MATERIAL FOR THE TASK START

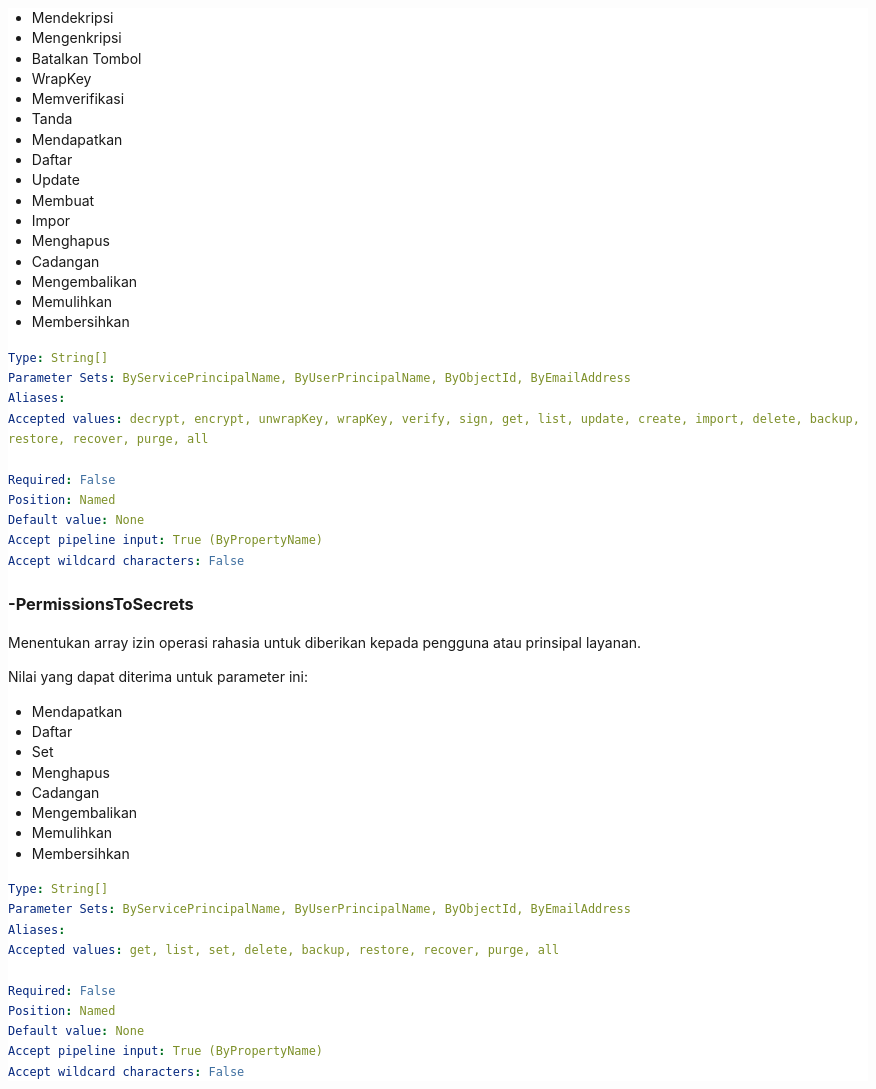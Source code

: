 - Mendekripsi
- Mengenkripsi
- Batalkan Tombol
- WrapKey
- Memverifikasi
- Tanda
- Mendapatkan
- Daftar
- Update
- Membuat
- Impor
- Menghapus
- Cadangan
- Mengembalikan
- Memulihkan
- Membersihkan

```yaml
Type: String[]
Parameter Sets: ByServicePrincipalName, ByUserPrincipalName, ByObjectId, ByEmailAddress
Aliases:
Accepted values: decrypt, encrypt, unwrapKey, wrapKey, verify, sign, get, list, update, create, import, delete, backup, restore, recover, purge, all

Required: False
Position: Named
Default value: None
Accept pipeline input: True (ByPropertyName)
Accept wildcard characters: False
```

### -PermissionsToSecrets
Menentukan array izin operasi rahasia untuk diberikan kepada pengguna atau prinsipal layanan.

Nilai yang dapat diterima untuk parameter ini:

- Mendapatkan
- Daftar
- Set
- Menghapus
- Cadangan
- Mengembalikan
- Memulihkan
- Membersihkan

```yaml
Type: String[]
Parameter Sets: ByServicePrincipalName, ByUserPrincipalName, ByObjectId, ByEmailAddress
Aliases:
Accepted values: get, list, set, delete, backup, restore, recover, purge, all

Required: False
Position: Named
Default value: None
Accept pipeline input: True (ByPropertyName)
Accept wildcard characters: False
```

MATERIAL FOR THE TASK END

> _EXERCISE_
For every line above that holds the word "purge", report the whole line.

> _RESPONSE TO THE EXERCISE_
Accepted values: decrypt, encrypt, unwrapKey, wrapKey, verify, sign, get, list, update, create, import, delete, backup, restore, recover, purge, all
Accepted values: get, list, set, delete, backup, restore, recover, purge, all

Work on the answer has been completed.